Reviews
Noshing Past the Graveyard
by James Hennigan
Death Warmed Over:
Funeral Food, Customs and Rituals from Around the World
by Lisa Rogak
Ten Speed Press, June 2004
Paperback, 176 pages
ISBN: 978-1580085632
There’s a stiff at the table. Well, a lot of them really, most of them dressed in ties or pearls and looking pretty elegant for a bunch of folks absorbed in conversation with a naked skeleton. And that’s just the cover of Death Warmed Over by Lisa Rogak, whose intent is to show us examples of how some of the many peoples of the world “use food in conjunction with death in ritualistic, symbolic and even nutritious ways.”
Why do the dead inspire eating among the living? Does consuming something dead somehow balance the loss of something else, whether actual or metaphorical, in those of us who are still alive? Does that sorrowful vacancy find its way from our hearts and minds to settle achingly in our gizzards? That we humans are universally consumed with death, and then of course eventually by it, few could disagree. The entire process of life in all its forms may basically be an alimentary one, wherein the food eaters become the food themselves in the end.
Rogak takes an interesting back road into this reality by looking at the varieties of food we use to mourn or celebrate death. Funeral Food, Rituals, and Customs from Around the World, as her subtitle puts it, where we encounter such dishes as breaded seal flippers, which should be marinated for two weeks in “fresh” blubber for a proper Eskimo send-off. Inuits are apparently patient mourners.

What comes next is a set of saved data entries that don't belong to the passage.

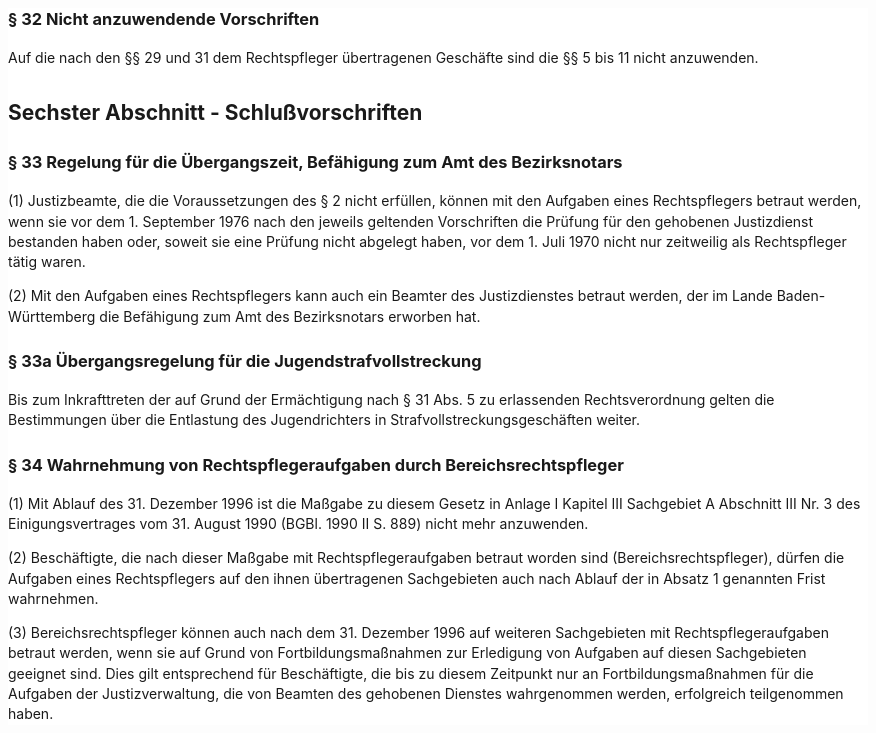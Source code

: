 
### § 32 Nicht anzuwendende Vorschriften

Auf die nach den §§ 29 und 31 dem Rechtspfleger übertragenen Geschäfte
sind die §§ 5 bis 11 nicht anzuwenden.


## Sechster Abschnitt - Schlußvorschriften



### § 33 Regelung für die Übergangszeit, Befähigung zum Amt des Bezirksnotars

(1) Justizbeamte, die die Voraussetzungen des § 2 nicht erfüllen,
können mit den Aufgaben eines Rechtspflegers betraut werden, wenn sie
vor dem 1. September 1976 nach den jeweils geltenden Vorschriften die
Prüfung für den gehobenen Justizdienst bestanden haben oder, soweit
sie eine Prüfung nicht abgelegt haben, vor dem 1. Juli 1970 nicht nur
zeitweilig als Rechtspfleger tätig waren.

(2) Mit den Aufgaben eines Rechtspflegers kann auch ein Beamter des
Justizdienstes betraut werden, der im Lande Baden-Württemberg die
Befähigung zum Amt des Bezirksnotars erworben hat.


### § 33a Übergangsregelung für die Jugendstrafvollstreckung

Bis zum Inkrafttreten der auf Grund der Ermächtigung nach § 31 Abs. 5
zu erlassenden Rechtsverordnung gelten die Bestimmungen über die
Entlastung des Jugendrichters in Strafvollstreckungsgeschäften weiter.


### § 34 Wahrnehmung von Rechtspflegeraufgaben durch Bereichsrechtspfleger

(1) Mit Ablauf des 31. Dezember 1996 ist die Maßgabe zu diesem Gesetz
in Anlage I Kapitel III Sachgebiet A Abschnitt III Nr. 3 des
Einigungsvertrages vom 31. August 1990 (BGBl. 1990 II S. 889) nicht
mehr anzuwenden.

(2) Beschäftigte, die nach dieser Maßgabe mit Rechtspflegeraufgaben
betraut worden sind (Bereichsrechtspfleger), dürfen die Aufgaben eines
Rechtspflegers auf den ihnen übertragenen Sachgebieten auch nach
Ablauf der in Absatz 1 genannten Frist wahrnehmen.

(3) Bereichsrechtspfleger können auch nach dem 31. Dezember 1996 auf
weiteren Sachgebieten mit Rechtspflegeraufgaben betraut werden, wenn
sie auf Grund von Fortbildungsmaßnahmen zur Erledigung von Aufgaben
auf diesen Sachgebieten geeignet sind. Dies gilt entsprechend für
Beschäftigte, die bis zu diesem Zeitpunkt nur an Fortbildungsmaßnahmen
für die Aufgaben der Justizverwaltung, die von Beamten des gehobenen
Dienstes wahrgenommen werden, erfolgreich teilgenommen haben.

The format of the book includes a page describing the funeral customs of a certain culture with a facing a page that gives a recipe for a dish appropriate to each ceremony. Rogak’s writing is light and most of the preparations appear reasonably simple to concoct. Among them:
- Tibetan Sweet People Cookies, made with Gummy Bears
- Balinese Black Rice Pudding, which allegedly must be formed into a human shape before serving
- Tlingit fish soup, calling for a 10-ounce package of “frozen” spinach
- “Buddha’s Delight," allegedly Chinese, which requires two types of fungus, two types of mushrooms, and two types of bean curd, as well as both bamboo shoots and bamboo piths
- Mormon frog eye salad (no frog parts required)

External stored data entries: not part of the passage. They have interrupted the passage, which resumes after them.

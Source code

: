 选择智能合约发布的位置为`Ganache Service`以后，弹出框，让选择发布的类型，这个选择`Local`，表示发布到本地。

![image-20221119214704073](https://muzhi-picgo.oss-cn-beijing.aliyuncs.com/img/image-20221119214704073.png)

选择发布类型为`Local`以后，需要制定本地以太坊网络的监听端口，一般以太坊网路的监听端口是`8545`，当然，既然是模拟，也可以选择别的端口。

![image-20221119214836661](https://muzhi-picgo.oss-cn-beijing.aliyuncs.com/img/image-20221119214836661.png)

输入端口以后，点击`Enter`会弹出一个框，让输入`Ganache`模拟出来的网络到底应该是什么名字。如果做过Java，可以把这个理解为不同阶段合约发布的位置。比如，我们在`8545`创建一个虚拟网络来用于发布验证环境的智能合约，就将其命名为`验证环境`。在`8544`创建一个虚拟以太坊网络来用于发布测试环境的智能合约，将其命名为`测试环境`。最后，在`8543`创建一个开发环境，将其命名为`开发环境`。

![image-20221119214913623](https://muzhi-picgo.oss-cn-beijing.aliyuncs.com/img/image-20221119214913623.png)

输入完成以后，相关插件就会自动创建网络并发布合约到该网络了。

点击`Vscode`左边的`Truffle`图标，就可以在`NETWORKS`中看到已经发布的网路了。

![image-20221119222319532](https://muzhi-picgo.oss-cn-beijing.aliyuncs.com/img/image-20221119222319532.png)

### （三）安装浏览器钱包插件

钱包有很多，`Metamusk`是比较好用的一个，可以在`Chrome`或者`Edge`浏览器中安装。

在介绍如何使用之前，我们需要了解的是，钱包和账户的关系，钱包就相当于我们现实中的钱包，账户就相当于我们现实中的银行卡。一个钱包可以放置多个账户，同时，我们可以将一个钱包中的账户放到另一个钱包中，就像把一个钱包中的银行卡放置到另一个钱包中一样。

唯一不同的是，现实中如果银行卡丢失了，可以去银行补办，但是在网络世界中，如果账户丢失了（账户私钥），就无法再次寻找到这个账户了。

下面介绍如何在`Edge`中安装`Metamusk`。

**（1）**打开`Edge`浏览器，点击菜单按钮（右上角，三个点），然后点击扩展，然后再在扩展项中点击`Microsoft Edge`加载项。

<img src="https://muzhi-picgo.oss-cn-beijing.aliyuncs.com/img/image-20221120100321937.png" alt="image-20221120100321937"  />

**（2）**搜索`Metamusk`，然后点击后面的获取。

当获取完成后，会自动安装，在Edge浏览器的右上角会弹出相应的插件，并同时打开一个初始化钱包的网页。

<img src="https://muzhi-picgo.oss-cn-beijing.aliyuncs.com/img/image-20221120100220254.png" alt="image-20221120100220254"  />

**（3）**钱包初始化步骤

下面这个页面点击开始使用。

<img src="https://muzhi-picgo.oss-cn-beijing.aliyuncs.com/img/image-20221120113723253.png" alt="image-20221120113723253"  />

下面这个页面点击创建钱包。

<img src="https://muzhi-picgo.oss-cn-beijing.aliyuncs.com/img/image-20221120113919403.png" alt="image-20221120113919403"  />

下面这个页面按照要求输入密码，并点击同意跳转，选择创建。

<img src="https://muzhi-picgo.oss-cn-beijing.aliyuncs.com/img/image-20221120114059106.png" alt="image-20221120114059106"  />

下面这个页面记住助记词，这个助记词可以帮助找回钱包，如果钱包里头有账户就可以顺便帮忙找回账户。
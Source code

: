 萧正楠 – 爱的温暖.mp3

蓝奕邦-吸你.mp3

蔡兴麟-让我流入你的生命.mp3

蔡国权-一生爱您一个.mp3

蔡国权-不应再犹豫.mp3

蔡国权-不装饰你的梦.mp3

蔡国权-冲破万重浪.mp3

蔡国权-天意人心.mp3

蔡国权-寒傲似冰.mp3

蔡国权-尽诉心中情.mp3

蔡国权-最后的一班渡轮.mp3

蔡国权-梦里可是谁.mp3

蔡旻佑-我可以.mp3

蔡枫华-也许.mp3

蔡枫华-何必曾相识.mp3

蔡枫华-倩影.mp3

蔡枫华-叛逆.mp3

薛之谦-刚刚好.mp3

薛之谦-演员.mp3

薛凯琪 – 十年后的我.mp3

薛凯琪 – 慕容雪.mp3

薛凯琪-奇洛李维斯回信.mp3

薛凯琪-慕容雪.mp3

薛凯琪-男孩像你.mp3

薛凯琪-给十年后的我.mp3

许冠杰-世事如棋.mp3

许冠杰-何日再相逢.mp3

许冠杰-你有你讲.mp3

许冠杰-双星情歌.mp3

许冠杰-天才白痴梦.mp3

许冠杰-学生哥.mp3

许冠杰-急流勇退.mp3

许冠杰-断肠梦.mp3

As a retired homicide detective with a habit of raising questions around the dead, I couldn’t help noticing that many of the recipes provided by Rogak call for the significant pre-heating of ovens, even for dishes traditionally served by the Mongolians, the Maori, the Gypsies, the Etruscans of ancient Italy, and Colonial Americans. I had a difficult time imagining Jenn-Aires in yurts, huts, caravans, or in any cliff-side embattlements of any era. The recipe for Irish Wake Cake, for example, calls for the batter to go into an oven after being vigorously addressed by an electric mixer. Ireland has a disturbing, varied, and complex history, which has left it with a largely plain and downright dull culinary aspect. There are some prosperous quarters in modern Ireland where such appliances may, in fact, be found and perhaps even used. However, there remains the legacy in Ireland of the Famine and the Hunger of history, which, like other cultures fancified here, may find this assumption less than amusing.

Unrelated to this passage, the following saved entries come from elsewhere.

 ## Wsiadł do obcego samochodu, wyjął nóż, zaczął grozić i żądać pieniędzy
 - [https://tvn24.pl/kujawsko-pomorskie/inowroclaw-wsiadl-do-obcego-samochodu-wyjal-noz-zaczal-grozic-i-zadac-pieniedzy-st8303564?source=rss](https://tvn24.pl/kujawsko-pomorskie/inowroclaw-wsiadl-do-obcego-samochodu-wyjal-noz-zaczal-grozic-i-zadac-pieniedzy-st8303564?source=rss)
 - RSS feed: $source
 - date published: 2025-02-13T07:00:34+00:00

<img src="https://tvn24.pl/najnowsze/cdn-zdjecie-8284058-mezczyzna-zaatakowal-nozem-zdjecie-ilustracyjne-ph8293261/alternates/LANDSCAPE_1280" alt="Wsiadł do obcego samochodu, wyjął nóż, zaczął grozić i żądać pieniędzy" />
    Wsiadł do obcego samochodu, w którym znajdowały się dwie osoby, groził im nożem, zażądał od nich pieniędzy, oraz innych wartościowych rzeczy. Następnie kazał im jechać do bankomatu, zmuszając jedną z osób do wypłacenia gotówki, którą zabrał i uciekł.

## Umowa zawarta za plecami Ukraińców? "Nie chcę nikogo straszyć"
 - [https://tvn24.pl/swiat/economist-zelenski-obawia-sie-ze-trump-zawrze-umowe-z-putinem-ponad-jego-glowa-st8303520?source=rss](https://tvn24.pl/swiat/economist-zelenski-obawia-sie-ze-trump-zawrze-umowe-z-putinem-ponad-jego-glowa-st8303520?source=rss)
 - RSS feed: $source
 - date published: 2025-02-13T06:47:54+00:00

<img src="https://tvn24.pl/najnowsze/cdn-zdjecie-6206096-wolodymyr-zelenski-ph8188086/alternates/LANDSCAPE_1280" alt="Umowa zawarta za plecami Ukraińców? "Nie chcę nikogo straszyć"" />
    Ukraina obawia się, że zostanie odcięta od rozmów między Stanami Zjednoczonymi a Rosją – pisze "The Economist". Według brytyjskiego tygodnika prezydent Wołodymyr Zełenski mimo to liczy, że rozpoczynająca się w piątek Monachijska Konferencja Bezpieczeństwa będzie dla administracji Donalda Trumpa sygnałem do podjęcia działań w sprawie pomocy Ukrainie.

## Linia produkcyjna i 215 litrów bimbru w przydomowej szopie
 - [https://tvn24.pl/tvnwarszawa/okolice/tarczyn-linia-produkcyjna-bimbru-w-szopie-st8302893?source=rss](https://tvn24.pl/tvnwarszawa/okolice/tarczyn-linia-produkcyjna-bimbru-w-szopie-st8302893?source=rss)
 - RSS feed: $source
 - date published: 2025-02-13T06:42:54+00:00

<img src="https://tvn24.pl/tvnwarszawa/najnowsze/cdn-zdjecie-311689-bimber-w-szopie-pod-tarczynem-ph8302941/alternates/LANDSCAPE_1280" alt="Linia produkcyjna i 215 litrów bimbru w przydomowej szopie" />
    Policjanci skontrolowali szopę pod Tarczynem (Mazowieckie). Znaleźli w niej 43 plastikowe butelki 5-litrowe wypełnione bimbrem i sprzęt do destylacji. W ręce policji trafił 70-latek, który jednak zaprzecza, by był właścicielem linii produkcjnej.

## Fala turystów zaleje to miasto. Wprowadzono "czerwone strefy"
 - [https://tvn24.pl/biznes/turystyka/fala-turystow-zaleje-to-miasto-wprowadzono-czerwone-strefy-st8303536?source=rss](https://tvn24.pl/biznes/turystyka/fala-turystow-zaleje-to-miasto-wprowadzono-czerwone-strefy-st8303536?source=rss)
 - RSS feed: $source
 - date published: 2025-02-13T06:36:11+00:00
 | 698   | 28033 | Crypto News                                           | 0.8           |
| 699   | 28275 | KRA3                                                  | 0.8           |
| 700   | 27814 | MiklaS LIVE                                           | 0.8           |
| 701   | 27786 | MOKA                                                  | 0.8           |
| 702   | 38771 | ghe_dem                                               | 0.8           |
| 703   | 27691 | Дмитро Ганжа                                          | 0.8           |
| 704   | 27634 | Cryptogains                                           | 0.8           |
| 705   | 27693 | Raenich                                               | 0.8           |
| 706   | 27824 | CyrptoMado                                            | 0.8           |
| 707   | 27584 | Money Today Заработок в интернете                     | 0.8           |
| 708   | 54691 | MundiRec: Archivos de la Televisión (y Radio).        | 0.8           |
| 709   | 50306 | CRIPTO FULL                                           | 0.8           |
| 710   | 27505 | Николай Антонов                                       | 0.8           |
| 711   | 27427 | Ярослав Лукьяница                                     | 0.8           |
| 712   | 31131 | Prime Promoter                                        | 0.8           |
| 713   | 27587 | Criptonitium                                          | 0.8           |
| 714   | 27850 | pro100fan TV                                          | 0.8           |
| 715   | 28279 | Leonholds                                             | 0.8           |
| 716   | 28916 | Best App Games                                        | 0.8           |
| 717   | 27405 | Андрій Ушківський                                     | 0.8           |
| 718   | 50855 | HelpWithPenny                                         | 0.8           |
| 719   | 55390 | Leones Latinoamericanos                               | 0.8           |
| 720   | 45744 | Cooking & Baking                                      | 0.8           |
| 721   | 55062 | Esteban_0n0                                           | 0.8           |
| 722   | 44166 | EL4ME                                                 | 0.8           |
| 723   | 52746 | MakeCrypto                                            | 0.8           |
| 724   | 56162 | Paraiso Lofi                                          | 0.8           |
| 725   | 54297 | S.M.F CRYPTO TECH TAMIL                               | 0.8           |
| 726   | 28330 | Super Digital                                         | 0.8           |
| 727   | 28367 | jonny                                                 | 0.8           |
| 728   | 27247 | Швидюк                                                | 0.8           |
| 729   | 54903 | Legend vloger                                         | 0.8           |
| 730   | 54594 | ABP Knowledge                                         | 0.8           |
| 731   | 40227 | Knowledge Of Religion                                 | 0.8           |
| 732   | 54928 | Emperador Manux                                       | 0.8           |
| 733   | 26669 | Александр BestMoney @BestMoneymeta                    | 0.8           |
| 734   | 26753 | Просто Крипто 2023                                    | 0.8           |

Where and when I grew up, the ethnic mix included Irish, Polish, and Italian, largely, with a burgeoning abundance of cross-breeding, but not much otherwise. The food at the wakes and funerals in that community at that time accordingly involved dry beef, bad sausages, runny cabbages, overcooked starches, and thick white bread. There was a little variety among the booze: jugs of sweet red wine and bottles of high-test vodka. Everyone drank the insipid American beer, mostly from poorly chilled cans or bottles.
The authenticity of these rituals and customs mattered to very few of them. These immigrants largely knew that they were no longer in any real sense a part of the culture and history they had left. With each death they mourned, they knew that they and their children and their children’s families were all moving steadily away from where they’d come. Maybe through the “spirits,” some were better able to come to comfort with such a painful loss and an uncertain future.
Currently, at wakes and after the funerals I attend, I see an abundance of Chinese food. It’s catered to homes, served in huge antiseptic halls, or even smuggled along with whiskey into the basement rooms of funeral homes reserved for the grieving families, also still called “lounges.” Little of it is authentic to any time or place except here and now. Egg rolls, weak soup, egg foo young, noodles and/or rice with some mysterious “chicken” parts and a maybe little celery. And corn starch. That’s OK anyway. It’s inauthentic, too. It’s comfort food we eat as we’re stopping by to say, “So long!” to the stiff there. Hey, are you going to finish that?